Dulu ini wilayah kekuasaan Gareng, seorang preman kawakan yang kerap berurusan dengan penegak hukum. Sejak ia ditangkap karena tuduhan pembunuhan berencana, tempat ini menjadi sepi. Tak ada yang berani mengambil alih tempat ini karena takut akan diinterogasi polisi. Aku berani melakukannya karena Gareng sendiri yang menyuruhku.
"Woi!" sebuah tepukan di bahuku membuyarkan lamunanku. Robet dan tiga temannya tahu-tahu sudah ada di dekatku.
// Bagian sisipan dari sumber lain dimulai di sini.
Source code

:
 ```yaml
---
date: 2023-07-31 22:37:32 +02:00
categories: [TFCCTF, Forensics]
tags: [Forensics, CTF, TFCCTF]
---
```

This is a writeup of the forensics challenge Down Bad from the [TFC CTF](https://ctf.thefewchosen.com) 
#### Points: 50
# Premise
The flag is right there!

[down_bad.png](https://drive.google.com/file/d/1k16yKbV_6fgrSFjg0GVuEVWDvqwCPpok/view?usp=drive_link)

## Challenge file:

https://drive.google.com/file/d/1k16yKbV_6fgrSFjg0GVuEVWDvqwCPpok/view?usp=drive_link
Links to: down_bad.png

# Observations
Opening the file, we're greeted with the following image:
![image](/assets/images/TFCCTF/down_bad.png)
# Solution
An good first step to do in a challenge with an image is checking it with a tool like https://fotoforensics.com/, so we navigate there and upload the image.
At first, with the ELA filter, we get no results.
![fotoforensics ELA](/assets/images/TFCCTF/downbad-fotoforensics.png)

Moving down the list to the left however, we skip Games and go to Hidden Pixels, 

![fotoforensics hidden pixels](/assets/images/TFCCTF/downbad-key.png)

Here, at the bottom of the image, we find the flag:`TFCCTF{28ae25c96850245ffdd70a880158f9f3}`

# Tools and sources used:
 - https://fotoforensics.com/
Mereka memepetku.
"Eh, lo ternyata, Bet!" ujarku seraya melepaskan diri dari kepungan mereka. Terlambat! Robet memasang badannya. Ketiga temannya menutup gerakku di belakang dan kanan kiriku.

"Lo itu pendatang. Berani-beraninya ngambil lahan ini tanpa izin. Merasa jagoan lo?" hardik Robet.
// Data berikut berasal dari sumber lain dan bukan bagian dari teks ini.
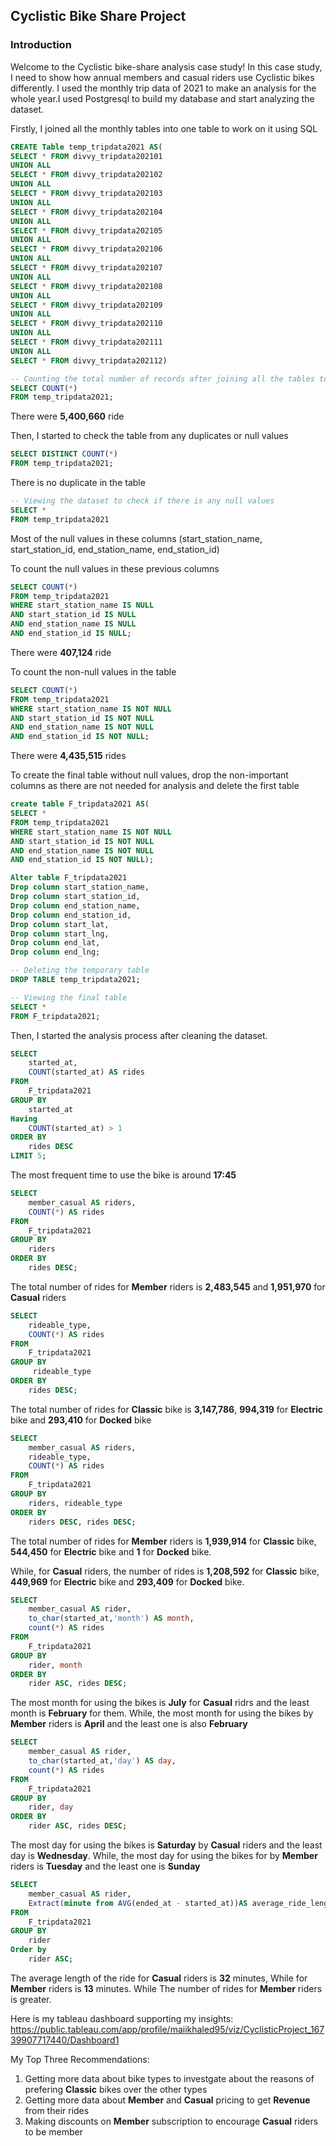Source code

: ## Cyclistic Bike Share Project

### Introduction
Welcome to the Cyclistic bike-share analysis case study! In this case study, I need to show how annual members and casual riders use Cyclistic bikes differently. I used the monthly trip data of 2021 to make an analysis for the whole year.I used Postgresql to build my database and start analyzing the dataset.

Firstly, I joined all the monthly tables into one table to work on it using SQL

``` sql
CREATE Table temp_tripdata2021 AS(
SELECT * FROM divvy_tripdata202101
UNION ALL
SELECT * FROM divvy_tripdata202102
UNION ALL
SELECT * FROM divvy_tripdata202103
UNION ALL
SELECT * FROM divvy_tripdata202104
UNION ALL
SELECT * FROM divvy_tripdata202105
UNION ALL
SELECT * FROM divvy_tripdata202106
UNION ALL
SELECT * FROM divvy_tripdata202107
UNION ALL
SELECT * FROM divvy_tripdata202108
UNION ALL
SELECT * FROM divvy_tripdata202109
UNION ALL
SELECT * FROM divvy_tripdata202110
UNION ALL
SELECT * FROM divvy_tripdata202111
UNION ALL
SELECT * FROM divvy_tripdata202112)

-- Counting the total number of records after joining all the tables together into one table
SELECT COUNT(*)
FROM temp_tripdata2021;
```

There were __5,400,660__ ride

Then, I started to check the table from any duplicates or null values

```sql
SELECT DISTINCT COUNT(*)
FROM temp_tripdata2021;
```
There is no duplicate in the table

```sql
-- Viewing the dataset to check if there is any null values
SELECT *
FROM temp_tripdata2021
```

Most of the null values in these columns (start_station_name, start_station_id, end_station_name, end_station_id)

To count the null values in these previous columns

``` sql
SELECT COUNT(*)
FROM temp_tripdata2021
WHERE start_station_name IS NULL
AND start_station_id IS NULL
AND end_station_name IS NULL
AND end_station_id IS NULL;
```

There were __407,124__ ride

To count the non-null values in the table

``` sql
SELECT COUNT(*)
FROM temp_tripdata2021
WHERE start_station_name IS NOT NULL
AND start_station_id IS NOT NULL
AND end_station_name IS NOT NULL
AND end_station_id IS NOT NULL;
```

There were __4,435,515__ rides

To create the final table without null values, drop the non-important columns as there are not needed for analysis and delete the first table

``` sql
create table F_tripdata2021 AS(
SELECT *
FROM temp_tripdata2021
WHERE start_station_name IS NOT NULL
AND start_station_id IS NOT NULL
AND end_station_name IS NOT NULL
AND end_station_id IS NOT NULL);

Alter table F_tripdata2021
Drop column start_station_name,
Drop column start_station_id,
Drop column end_station_name,
Drop column end_station_id,
Drop column start_lat,
Drop column start_lng,
Drop column end_lat,
Drop column end_lng;

-- Deleting the temporary table
DROP TABLE temp_tripdata2021;
```

```sql
-- Viewing the final table
SELECT *
FROM F_tripdata2021;
```

Then, I started the analysis process after cleaning the dataset.

```sql
SELECT 
	started_at,
	COUNT(started_at) AS rides
FROM
	F_tripdata2021
GROUP BY
	started_at
Having 
	COUNT(started_at) > 1
ORDER BY 
	rides DESC
LIMIT 5;
```
The most frequent time to use the bike is around __17:45__ 

```sql
SELECT
	member_casual AS riders,
	COUNT(*) AS rides
FROM
	F_tripdata2021
GROUP BY
	riders
ORDER BY
	rides DESC;
```

The total number of rides for __Member__ riders is __2,483,545__ and __1,951,970__ for __Casual__ riders
	
```sql
SELECT
	rideable_type,
	COUNT(*) AS rides
FROM
	F_tripdata2021
GROUP BY
	 rideable_type
ORDER BY
	rides DESC;
```

The total number of rides for __Classic__ bike is __3,147,786__, __994,319__ for __Electric__ bike and __293,410__ for __Docked__ bike

```sql
SELECT
	member_casual AS riders,
	rideable_type,
	COUNT(*) AS rides
FROM
	F_tripdata2021
GROUP BY
	riders, rideable_type
ORDER BY
	riders DESC, rides DESC;
```
The total number of rides for __Member__ riders is __1,939,914__ for __Classic__ bike, __544,450__ for __Electric__ bike and __1__ for __Docked__ bike. 

While, for __Casual__ riders, the number of rides is __1,208,592__ for __Classic__ bike, __449,969__ for __Electric__ bike and __293,409__ for __Docked__ bike.

```sql
SELECT
    member_casual AS rider,
    to_char(started_at,'month') AS month,
    count(*) AS rides	
FROM
	F_tripdata2021
GROUP BY
	rider, month
ORDER BY 
    rider ASC, rides DESC;
```

The most month for using the bikes is __July__ for __Casual__ ridrs and the least month is __February__ for them. While, the most month for using the bikes by __Member__ riders is __April__ and the least one is also __February__

```sql
SELECT
    member_casual AS rider,
    to_char(started_at,'day') AS day,
    count(*) AS rides	
FROM
	F_tripdata2021
GROUP BY
	rider, day
ORDER BY 
    rider ASC, rides DESC;
```

The most day for using the bikes is __Saturday__ by __Casual__ riders and the least day is __Wednesday__. While, the most day for using the bikes for by __Member__ riders is __Tuesday__ and the least one is __Sunday__

```sql
SELECT
	member_casual AS rider,
	Extract(minute from AVG(ended_at - started_at))AS average_ride_length
FROM
	F_tripdata2021
GROUP BY
	rider
Order by 
	rider ASC;
```
The average length of the ride for __Casual__ riders is __32__ minutes, While for __Member__ riders is __13__ minutes. While The number of rides for __Member__ riders is greater.

Here is my tableau dashboard supporting my insights:
https://public.tableau.com/app/profile/maiikhaled95/viz/CyclisticProject_16739907717440/Dashboard1

My Top Three Recommendations:
1. Getting more data about bike types to investgate about the reasons of prefering __Classic__ bikes over the other types
2. Getting more data about __Member__ and __Casual__ pricing to get __Revenue__ from their rides
3. Making discounts on __Member__ subscription to encourage __Casual__ riders to be member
"Gue disuruh sama Gareng," kataku menjelaskan.

Cuih! Robet meludah ke samping. "Gareng sebentar lagi mampus dihukum mati kalau grasinya ditolak presiden. Sekarang wilayah ini milik gue!" kepala Robet di majukan tepat beberapa senti dari wajahku. Matanya melotot penuh provokatif. Mulutnya bau alkohol. Aku sampai mau muntah karenanya.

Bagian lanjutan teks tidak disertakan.